Tuesday 19 June 2018

ONCE  UPON A TIME


It is a time warp in the truest sense. Like someone wove the magic wand and whisked you away to the medieval times. Or someone opened a story book with the legendary opener, 'once upon a time...' and hey presto! the book comes alive and even more wonderful, you are in it. Rothenburg ob der Tauber in Bavaria has that mesmerising effect ( even on hardened souls wary of tourist traps)

It starts right from Munich when you set out on the Romantic Road. It's a long drive, made more so by a detour to the Schloss Harburg Castle, another medieval castle (11-12th century)in where else, but Harburg. From the road below the castle on a hill looks imposing and even a tad majestic. It is a drive up through one of the most scenic area. As the castle nears, there is already a sense of being transported several centuries back. It's a huge complex with a castle, prison tower, sentry walk with holes on the some walls to pour hot oil on invaders, dungeon etc.

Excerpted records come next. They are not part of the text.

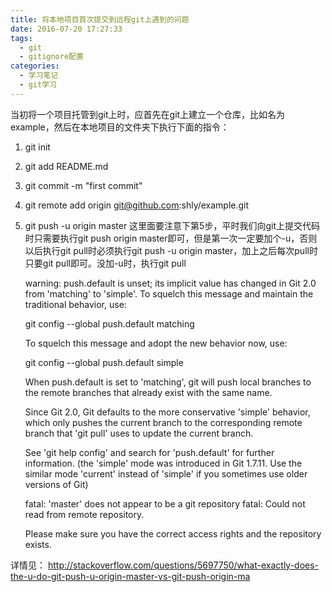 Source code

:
 ```yaml
---
title: 将本地项目首次提交到远程git上遇到的问题
date: 2016-07-20 17:27:33
tags: 
  - git
  - gitignore配置
categories:
  - 学习笔记
  - git学习
---
```

当初将一个项目托管到git上时，应首先在git上建立一个仓库，比如名为example，然后在本地项目的文件夹下执行下面的指令：
<!-- more -->

1. git init
2. git add README.md
3. git commit -m "first commit"
4. git remote add origin git@github.com:shly/example.git
5. git push -u origin master
这里面要注意下第5步，平时我们向git上提交代码时只需要执行git push origin master即可，但是第一次一定要加个-u，否则以后执行git pull时必须执行git push -u origin master，加上之后每次pull时只要git pull即可。没加-u时，执行git pull

	warning: push.default is unset; its implicit value has changed in
	Git 2.0 from 'matching' to 'simple'. To squelch this message
	and maintain the traditional behavior, use:

	  git config --global push.default matching

	To squelch this message and adopt the new behavior now, use:

	  git config --global push.default simple

	When push.default is set to 'matching', git will push local branches
	to the remote branches that already exist with the same name.

	Since Git 2.0, Git defaults to the more conservative 'simple'
	behavior, which only pushes the current branch to the corresponding
	remote branch that 'git pull' uses to update the current branch.

	See 'git help config' and search for 'push.default' for further information.
	(the 'simple' mode was introduced in Git 1.7.11. Use the similar mode
	'current' instead of 'simple' if you sometimes use older versions of Git)

	fatal: 'master' does not appear to be a git repository
	fatal: Could not read from remote repository.

	Please make sure you have the correct access rights
	and the repository exists.

详情见：
http://stackoverflow.com/questions/5697750/what-exactly-does-the-u-do-git-push-u-origin-master-vs-git-push-origin-ma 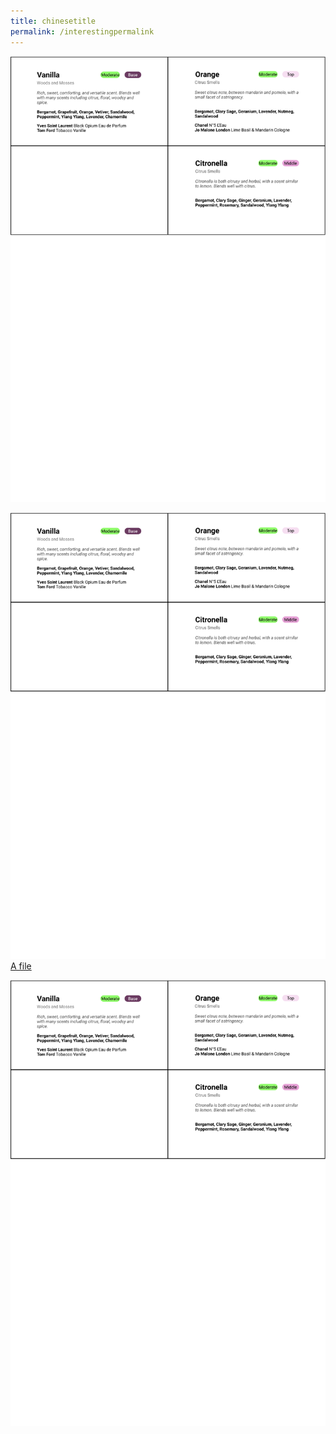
 ```yaml
---
title: chinesetitle
permalink: /interestingpermalink
---
```

![](/images/test-rename-layer-1/test-rename-3/Another%20File.png)

![](/images/test-rename-layer-1/A4%20-%207-2.png)
[A file](/files/serverless.pdf)

![](/images/test-files-2/Renamed%20File.png)
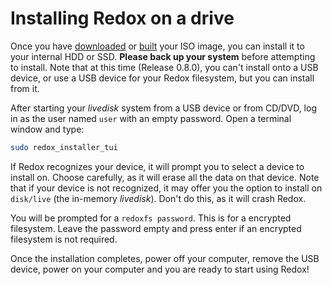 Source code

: # Installing Redox on a drive

Once you have [downloaded](./ch02-02-real-hardware.md#creating-a-bootable-usb-drive) or [built](./ch09-02-coding-and-building.md#testing-on-real-hardware) your ISO image, you can install it to your internal HDD or SSD. **Please back up your system** before attempting to install. Note that at this time (Release 0.8.0), you can't install onto a USB device, or use a USB device for your Redox filesystem, but you can install from it.

After starting your *livedisk* system from a USB device or from CD/DVD, log in as the user named `user` with an empty password. Open a terminal window and type:

```sh
sudo redox_installer_tui
```

If Redox recognizes your device, it will prompt you to select a device to install on. Choose carefully, as it will erase all the data on that device. Note that if your device is not recognized, it may offer you the option to install on `disk/live` (the in-memory *livedisk*). Don't do this, as it will crash Redox. 

You will be prompted for a `redoxfs password`. This is for a encrypted filesystem. Leave the password empty and press enter if an encrypted filesystem is not required. 

Once the installation completes, power off your computer, remove the USB device, power on your computer and you are ready to start using Redox!
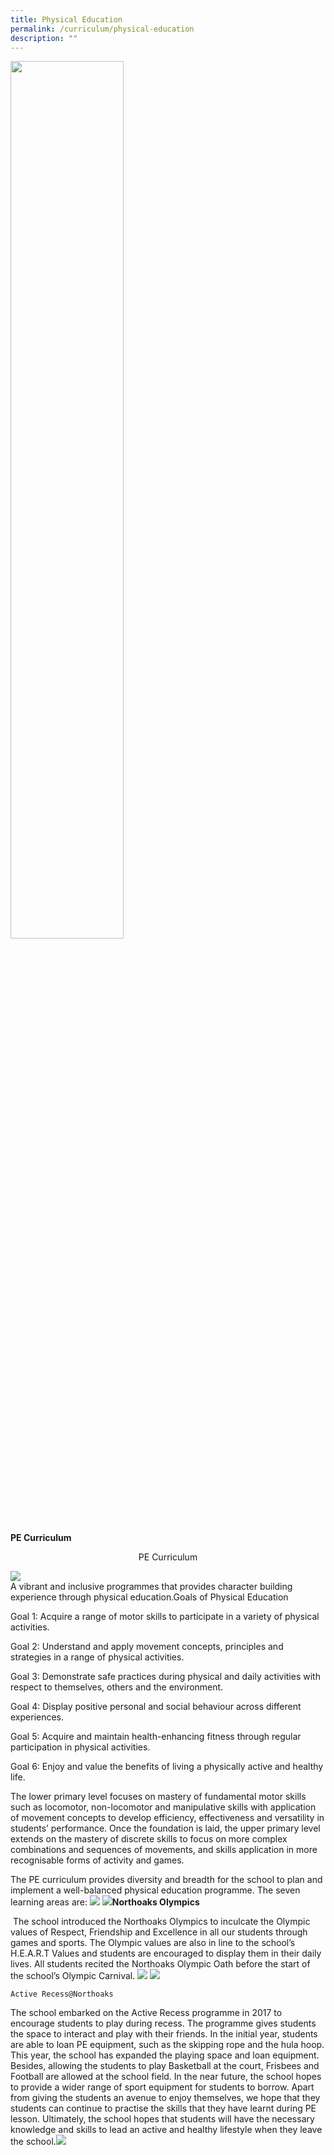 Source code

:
 ```yaml
---
title: Physical Education
permalink: /curriculum/physical-education
description: ""
---
```

<img src="/images/pe1.png" style="width:60%">

<p style=“text-align:center;“> <strong>PE Curriculum</strong></p>
<p style="text-align: center"> PE Curriculum
	
![](/images/pe2.png)
<br>A vibrant and inclusive programmes that provides character building experience through physical education.Goals of Physical Education

Goal 1: Acquire a range of motor skills to participate in a variety of physical activities.

Goal 2: Understand and apply movement concepts, principles and strategies in a range of physical activities.

Goal 3: Demonstrate safe practices during physical and daily activities with respect to themselves, others and the environment.

Goal 4: Display positive personal and social behaviour across different experiences.

Goal 5: Acquire and maintain health-enhancing fitness through regular participation in physical activities.

Goal 6: Enjoy and value the benefits of living a physically active and healthy life.

  

The lower primary level focuses on mastery of fundamental motor skills such as locomotor, non-locomotor and manipulative skills with application of movement concepts to develop efficiency, effectiveness and versatility in students’ performance. Once the foundation is laid, the upper primary level extends on the mastery of discrete skills to focus on more complex combinations and sequences of movements, and skills application in more recognisable forms of activity and games. 

  

The PE curriculum provides diversity and breadth for the school to plan and implement a well-balanced physical education programme. The seven learning areas are:
	![](/images/pe3.png)	![](/images/pe4.png)**Northoaks Olympics**

 The school introduced the Northoaks Olympics to inculcate the Olympic values of Respect, Friendship and Excellence in all our students through games and sports. The Olympic values are also in line to the school’s H.E.A.R.T Values and students are encouraged to display them in their daily lives. All students recited the Northoaks Olympic Oath before the start of the school’s Olympic Carnival.
		![](/images/pe5.png)	![](/images/pe6.png)
	
	Active Recess@Northoaks

The school embarked on the Active Recess programme in 2017 to encourage students to play during recess. The programme gives students the space to interact and play with their friends. In the initial year, students are able to loan PE equipment, such as the skipping rope and the hula hoop. This year, the school has expanded the playing space and loan equipment. Besides, allowing the students to play Basketball at the court, Frisbees and Football are allowed at the school field. In the near future, the school hopes to provide a wider range of sport equipment for students to borrow. Apart from giving the students an avenue to enjoy themselves, we hope that they students can continue to practise the skills that they have learnt during PE lesson. Ultimately, the school hopes that students will have the necessary knowledge and skills to lead an active and healthy lifestyle when they leave the school.![](/images/pe7.png) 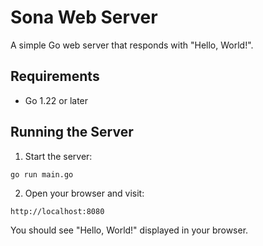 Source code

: # Sona Web Server

A simple Go web server that responds with "Hello, World!".

## Requirements

- Go 1.22 or later

## Running the Server

1. Start the server:
```bash
go run main.go
```

2. Open your browser and visit:
```
http://localhost:8080
```

You should see "Hello, World!" displayed in your browser.  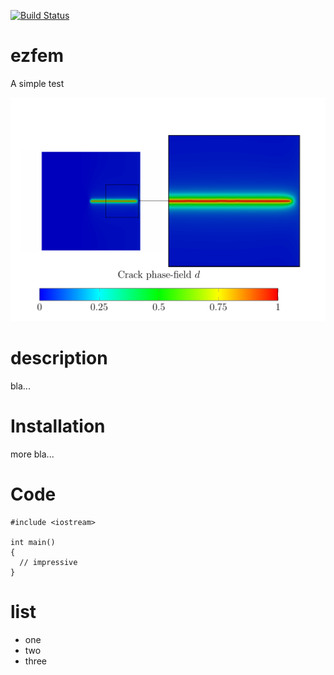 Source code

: [![Build Status](https://travis-ci.org/phuschke/ezfem.svg?branch=master)](https://travis-ci.org/ezfem)

# ezfem
A simple test

![alt text](https://github.com/phuschke/ezfem/blob/master/documentation/images/crack_phase_field.png "Crack phase-field for a single edge notched tension test")

# description
bla...

# Installation
more bla...

# Code
```
#include <iostream>

int main()
{
  // impressive
}
```

# list
* one
* two
* three
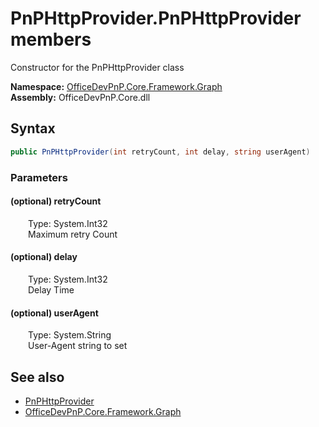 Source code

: # PnPHttpProvider.PnPHttpProvider members 
 Constructor for the PnPHttpProvider class   

**Namespace:** [OfficeDevPnP.Core.Framework.Graph](OfficeDevPnP.Core.Framework.Graph.md)  
**Assembly:** OfficeDevPnP.Core.dll  
## Syntax
```C#
public PnPHttpProvider(int retryCount, int delay, string userAgent)
```
### Parameters
#### (optional) retryCount  
&emsp;&emsp;Type: System.Int32  
&emsp;&emsp;Maximum retry Count  


#### (optional) delay  
&emsp;&emsp;Type: System.Int32  
&emsp;&emsp;Delay Time  


#### (optional) userAgent  
&emsp;&emsp;Type: System.String  
&emsp;&emsp;User-Agent string to set  


## See also
- [PnPHttpProvider](OfficeDevPnP.Core.Framework.Graph.PnPHttpProvider.md)
- [OfficeDevPnP.Core.Framework.Graph](OfficeDevPnP.Core.Framework.Graph.md)
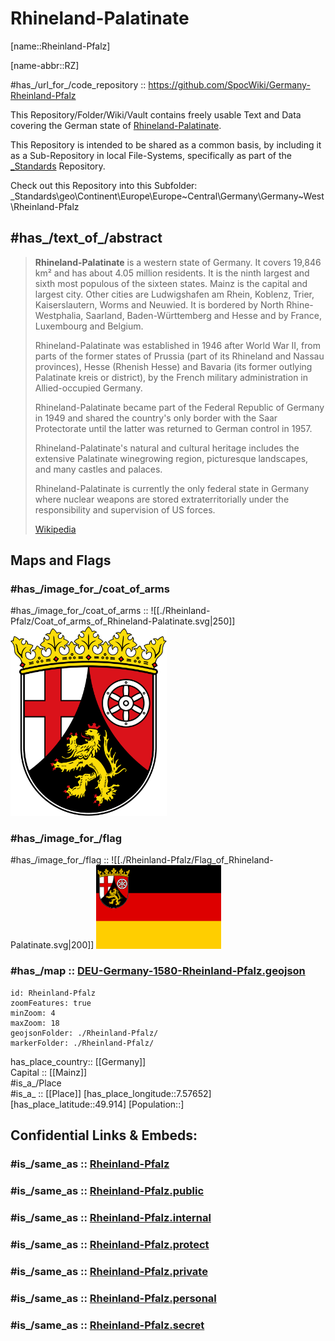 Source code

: ﻿---
aliases:
- Rhineland-Palatinate
- Rheinland-Pfalz
archives_at: "[[_Standards/WikiData/WD~Landeshauptarchiv Koblenz]]"
area: 19853.36
award_received: '[[_Standards/WikiData/WD~BigBrotherAwards]]'
capital: '[[_Standards/WikiData/WD~Mainz]]'
category_for_honorary_citizens_of_entity: '[[_Standards/WikiData/WD~Q19473381]]'
coat_of_arms: "[[_Standards/WikiData/WD~coat of arms of Rhineland-Palatinate]]"
coat_of_arms_image: "http://commons.wikimedia.org/wiki/Special:FilePath/Coat%20of%20arms%20of%20Rhineland-Palatinate.svg"
Commons_category: Rhineland-Palatinate
Commons_gallery: Rheinland-Pfalz
Confidential: public
contains_the_administrative_territorial_entity:
- '[[_Standards/WikiData/WD~Rheinhessen-Pfalz]]'
- "[[_Standards/WikiData/WD~Trier Government Region]]"
- "[[_Standards/WikiData/WD~Koblenz Government Region]]"
- "[[_Standards/WikiData/WD~Montabaur Government Region]]"
- '[[_Standards/WikiData/WD~Q2137712]]'
- "[[_Standards/WikiData/WD~Rheinhessen Government Region]]"
- '[[_Standards/WikiData/WD~Mainz]]'
- '[[_Standards/WikiData/WD~Ludwigshafen]]'
- '[[_Standards/WikiData/WD~Koblenz]]'
- '[[_Standards/WikiData/WD~Trier]]'
- '[[_Standards/WikiData/WD~Kaiserslautern]]'
- '[[_Standards/WikiData/WD~Worms]]'
- "[[_Standards/WikiData/WD~Neustadt an der Weinstraße]]"
- '[[_Standards/WikiData/WD~Speyer]]'
- '[[_Standards/WikiData/WD~Frankenthal]]'
- "[[_Standards/WikiData/WD~Landau in der Pfalz]]"
- '[[_Standards/WikiData/WD~Germersheim]]'
- "[[_Standards/WikiData/WD~Südliche Weinstraße]]"
- '[[_Standards/WikiData/WD~Rhein-Pfalz]]'
- '[[_Standards/WikiData/WD~Südwestpfalz]]'
- '[[_Standards/WikiData/WD~Kaiserslautern]]'
- "[[_Standards/WikiData/WD~Bad Dürkheim (district)]]"
- '[[_Standards/WikiData/WD~Kusel]]'
- '[[_Standards/WikiData/WD~Alzey-Worms]]'
- '[[_Standards/WikiData/WD~Donnersbergkreis]]'
- '[[_Standards/WikiData/WD~Mainz-Bingen]]'
- '[[_Standards/WikiData/WD~Rhein-Hunsrück-Kreis]]'
- '[[_Standards/WikiData/WD~Birkenfeld]]'
- "[[_Standards/WikiData/WD~Bad Kreuznach]]"
- '[[_Standards/WikiData/WD~Trier-Saarburg]]'
- '[[_Standards/WikiData/WD~Vulkaneifel]]'
- "[[_Standards/WikiData/WD~Eifelkreis Bitburg-Prüm]]"
- '[[_Standards/WikiData/WD~Bernkastel-Wittlich]]'
- '[[_Standards/WikiData/WD~Cochem-Zell]]'
- '[[_Standards/WikiData/WD~Mayen-Koblenz]]'
- '[[_Standards/WikiData/WD~Ahrweiler]]'
- '[[_Standards/WikiData/WD~Westerwaldkreis]]'
- '[[_Standards/WikiData/WD~Rhein-Lahn-Kreis]]'
- '[[_Standards/WikiData/WD~Neuwied]]'
- "[[_Standards/WikiData/WD~Altenkirchen district]]"
- '[[_Standards/WikiData/WD~Pirmasens]]'
- '[[_Standards/WikiData/WD~Zweibrücken]]'
coordinate_location: "Point(7.449722 49.913056)"
country: '[[_Standards/WikiData/WD~Germany]]'
cssclasses:
- state
described_by_source:
- "[[_Standards/WikiData/WD~Armenian Soviet Encyclopedia]]"
Dewey_Decimal_Classification: 2--4343
economy_of_topic: "[[_Standards/WikiData/WD~economy of Rhineland-Palatinate]]"
elevation_above_sea_level: 89
expiryDate: 
Facebook_username: landesregierungrheinlandpfalz
FIPS_10_4_countries_and_regions_: GM08
flag: "[[_Standards/WikiData/WD~flag of Rhineland-Palatinate]]"
flag_image: "http://commons.wikimedia.org/wiki/Special:FilePath/Flag%20of%20Rhineland-Palatinate.svg"
geoshape: "http://commons.wikimedia.org/data/main/Data:Rheinland-Pfalz.map"
German_regional_key: 07
HASC:
- DE.RP
has_id_wikidata: Q1200
has_time_started: 1946-08-30
head_of_government: "[[_Standards/WikiData/WD~Malu Dreyer]]"
highest_judicial_authority: "[[_Standards/WikiData/WD~Constitutional Court of Rhineland-Palatinate]]"
highest_point: '[[_Standards/WikiData/WD~Erbeskopf]]'
history_of_topic: "[[_Standards/WikiData/WD~history of Rhineland-Palatinate]]"
icon: Flag_of_Rhineland-Palatinate
image: "http://commons.wikimedia.org/wiki/Special:FilePath/Mainz%20Deutschhaus%20BW%202012-08-18%2013-28-02.jpg"
inception: 1946-08-30
Instagram_username: ministerpraesidentin.rlp
instance_of:
- "[[_Standards/WikiData/WD~federated state of Germany]]"
isDeleted: false
ISO3166_2: DE-RP
ISO_3166_2_code: DE-RP
keywords: 
language_used:
- '[[_Standards/WikiData/WD~Luxembourgish]]'
- "[[_Standards/WikiData/WD~Palatinate German]]"
layout: 
legislative_body:
- "[[_Standards/WikiData/WD~Landtag of Rhineland-Palatinate]]"
linkTitle: 
located_in_the_administrative_territorial_entity: '[[_Standards/WikiData/WD~Germany]]'
located_in_time_zone:
- "[[_Standards/WikiData/WD~UTC+01:00]]"
- "[[_Standards/WikiData/WD~UTC+02:00]]"
location:
- 49.914
- 7.57652
locator_map_image: "http://commons.wikimedia.org/wiki/Special:FilePath/Locator%20map%20Rhineland-Palatinate%20in%20Germany.svg"
lowest_point: '[[_Standards/WikiData/WD~Nonnenwerth]]'
native_label:
- Rheinland-Pfalz
NUTS_code: DEB
office_held_by_head_of_government: "[[_Standards/WikiData/WD~Minister-President of Rhineland-Palatinate]]"
official_name: Rheinland-Pfalz
official_website: "https://www.rlp.de/"
OmegaWiki_Defined_Meaning: 642911
open_data_portal:
- "[[_Standards/WikiData/WD~Open-Government-Data-Portal Rheinland-Pfalz]]"
page_banner: "http://commons.wikimedia.org/wiki/Special:FilePath/Rhine%20valley%20banner.jpg"
permanent_duplicated_item:
- '[[_Standards/WikiData/WD~Q25930020]]'
population: 4084844
pronunciation_audio: "http://commons.wikimedia.org/wiki/Special:FilePath/De-Rheinland-Pfalz2.ogg"
publish: true
publishDate: 
shares_border_with:
- '[[_Standards/WikiData/WD~Lorraine]]'
- '[[_Standards/WikiData/WD~Baden-Württemberg]]'
- "[[_Standards/WikiData/WD~Province of Liege]]"
- "[[_Standards/WikiData/WD~North Rhine-Westphalia]]"
- '[[_Standards/WikiData/WD~Hesse]]'
- '[[_Standards/WikiData/WD~Saarland]]'
- '[[_Standards/WikiData/WD~Moselle]]'
- '[[_Standards/WikiData/WD~Bas-Rhin]]'
- '[[_Standards/WikiData/WD~Wallonia]]'
SpocWebEntityId: 36021
tags:
- geo/State
topic_s_main_Wikimedia_portal: "[[_Standards/WikiData/WD~Portal:Rhineland-Palatinate]]"
type: State
X_username: rlpNews
---

# Rhineland-Palatinate

[name::Rheinland-Pfalz] 

[name-abbr::RZ] 

#has_/url_for_/code_repository :: https://github.com/SpocWiki/Germany-Rheinland-Pfalz 

This Repository/Folder/Wiki/Vault contains freely usable Text and Data 
covering the German state of [Rhineland-Palatinate](https://en.wikipedia.org/wiki/Rhineland-Palatinate).   

This Repository is intended to be shared as a common basis, 
by including it as a Sub-Repository in local File-Systems, 
specifically as part of the [\_Standards](https://github.com/SpocWiki/_Standards) Repository. 

Check out this Repository into this Subfolder: 
\_Standards\geo\Continent\Europe\Europe~Central\Germany\Germany~West\Rheinland-Pfalz 


## #has_/text_of_/abstract  


> **Rhineland-Palatinate** is a western state of Germany. 
> It covers 19,846 km² and has about 4.05 million residents. 
> It is the ninth largest and sixth most populous of the sixteen states. 
> Mainz is the capital and largest city. Other cities are Ludwigshafen am Rhein, 
> Koblenz, Trier, Kaiserslautern, Worms and Neuwied. 
> It is bordered by North Rhine-Westphalia, Saarland, Baden-Württemberg and Hesse 
> and by France, Luxembourg and Belgium.
>
> Rhineland-Palatinate was established in 1946 after World War II, from parts of the 
> former states of Prussia (part of its Rhineland and Nassau provinces), 
> Hesse (Rhenish Hesse) and Bavaria (its former outlying Palatinate kreis or district), 
> by the French military administration in Allied-occupied Germany. 
> 
> Rhineland-Palatinate became part of the Federal Republic of Germany in 1949 
> and shared the country's only border with the Saar Protectorate 
> until the latter was returned to German control in 1957. 
> 
> Rhineland-Palatinate's natural and cultural heritage includes 
> the extensive Palatinate winegrowing region, picturesque landscapes, 
> and many castles and palaces. 
> 
> Rhineland-Palatinate is currently the only federal state in Germany 
> where nuclear weapons are stored extraterritorially 
> under the responsibility and supervision of US forces.
>
> [Wikipedia](https://en.wikipedia.org/wiki/Rhineland-Palatinate) 


## Maps and Flags 

### #has_/image_for_/coat_of_arms 


#has_/image_for_/coat_of_arms :: ![[./Rheinland-Pfalz/Coat_of_arms_of_Rhineland-Palatinate.svg|250]]<img src="./Rheinland-Pfalz/Coat_of_arms_of_Rhineland-Palatinate.svg" width=250/> 

### #has_/image_for_/flag


#has_/image_for_/flag :: ![[./Rheinland-Pfalz/Flag_of_Rhineland-Palatinate.svg|200]] <img src="./Rheinland-Pfalz/Flag_of_Rhineland-Palatinate.svg" width=200/> 


### #has_/map :: [DEU-Germany-1580-Rheinland-Pfalz.geojson](./Rheinland-Pfalz/DEU-Germany-1580-Rheinland-Pfalz.geojson) 


```leaflet
id: Rheinland-Pfalz
zoomFeatures: true 
minZoom: 4 
maxZoom: 18
geojsonFolder: ./Rheinland-Pfalz/
markerFolder: ./Rheinland-Pfalz/
```

has_place_country:: [[Germany]]  
Capital :: [[Mainz]]  
#is_a_/Place  
#is_a_ :: [[Place]] 
[has_place_longitude::7.57652] 
[has_place_latitude::49.914] 
[Population::] 


## Confidential Links & Embeds: 

### #is_/same_as :: [Rheinland-Pfalz](/_Standards/Earth/Continent/Europe/Europe~Central/Germany/Germany~West/Rheinland-Pfalz.md) 

### #is_/same_as :: [Rheinland-Pfalz.public](/_public/Earth/Continent/Europe/Europe~Central/Germany/Germany~West/Rheinland-Pfalz.public.md) 

### #is_/same_as :: [Rheinland-Pfalz.internal](/_internal/Earth/Continent/Europe/Europe~Central/Germany/Germany~West/Rheinland-Pfalz.internal.md) 

### #is_/same_as :: [Rheinland-Pfalz.protect](/_protect/Earth/Continent/Europe/Europe~Central/Germany/Germany~West/Rheinland-Pfalz.protect.md) 

### #is_/same_as :: [Rheinland-Pfalz.private](/_private/Earth/Continent/Europe/Europe~Central/Germany/Germany~West/Rheinland-Pfalz.private.md) 

### #is_/same_as :: [Rheinland-Pfalz.personal](/_personal/Earth/Continent/Europe/Europe~Central/Germany/Germany~West/Rheinland-Pfalz.personal.md) 

### #is_/same_as :: [Rheinland-Pfalz.secret](/_secret/Earth/Continent/Europe/Europe~Central/Germany/Germany~West/Rheinland-Pfalz.secret.md)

The maintenance is quite commendable and even has a pleasant surprise in store for those who pay the entry fee to walk the sentry walk - suddenly there is a very contemporary elevator that zooms you down, past the off-limit private quarters, to the ground. In plain terms apart from the views from the sentry walk wall holes, there was nothing extraordinary.  On hindsight, one should have followed the example of the mother-son duo from South Africa, who chose to skip the castle tour! For that price would have  been better spent at the open air cafe within the complex. Sigh
 

 

 

 
 
     
 

Thankfully, Rothenburg ob der Tauber (Red Fort on the River Tauber) makes you believe that all good things come to even the gullible. And in spades. It is almost like stepping through Platform 9 and 3/4 of Harry Potter series, one turn and suddenly the medieval town is bang there. It takes a very weary soul to not marvel at it. It is a fairy tale scene come alive. A magical world secreted away behind ginormous stone town walls with 42 towers. Narrow cobbled lanes, churches, half-timbered and gables houses and stores, red tiled roofs, turrets and clock towers, window boxes abloom with flowers and everything quaint could have been easily mistaken for a set-up theme park except that everything is real and authentic and genuinely ancient. And it has remained like that for centuries. Often in the more secluded and less crowded lanes you would almost expect goblins and such creatures to cross your path.
 
 


 
 










 
 



Rothenburg traces its history back to 960 when the first human settlement is said to have sprung up in Detwang in the Tauber Valley. The Imperial Castle came in 1142 built by King Konrad 111. It naturally followed that another community called Rothenburg came up on the hill next to the castle. Twenty years or so later the castle was abandoned following the death of the Duke of Rothenburg, Friedrich. But Rothenburg not only survived, it thrived growing into a commercial hub because of its strategic location. In 1274 it was declared a Free Imperial city by King Rudolf of Habsburg. In the mid next century an earthquake destroyed the entire imperial castle and parts of the city. Phew! But Rothenburg overcame the natural disaster to bounce back again.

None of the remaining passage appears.